_What is expected_: Please return the lines, both ends included, that run from the one containing "## 为什么制作这个下载器？" to the last line of the data below, exactly and alone.

_Dataset records_:
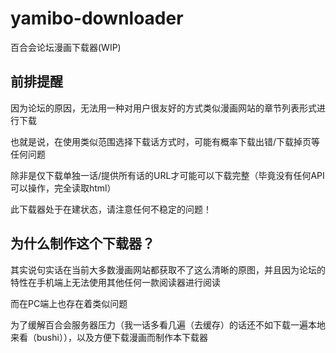 # yamibo-downloader
 百合会论坛漫画下载器(WIP)

## 前排提醒

因为论坛的原因，无法用一种对用户很友好的方式类似漫画网站的章节列表形式进行下载

也就是说，在使用类似范围选择下载话方式时，可能有概率下载出错/下载掉页等任何问题

除非是仅下载单独一话/提供所有话的URL才可能可以下载完整（毕竟没有任何API可以操作，完全读取html）

此下载器处于在建状态，请注意任何不稳定的问题！

## 为什么制作这个下载器？

其实说句实话在当前大多数漫画网站都获取不了这么清晰的原图，并且因为论坛的特性在手机端上无法使用其他任何一款阅读器进行阅读

而在PC端上也存在着类似问题

为了缓解百合会服务器压力（我一话多看几遍（去缓存）的话还不如下载一遍本地来看（bushi）），以及方便下载漫画而制作本下载器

_Response_:
## 为什么制作这个下载器？

其实说句实话在当前大多数漫画网站都获取不了这么清晰的原图，并且因为论坛的特性在手机端上无法使用其他任何一款阅读器进行阅读

而在PC端上也存在着类似问题

为了缓解百合会服务器压力（我一话多看几遍（去缓存）的话还不如下载一遍本地来看（bushi）），以及方便下载漫画而制作本下载器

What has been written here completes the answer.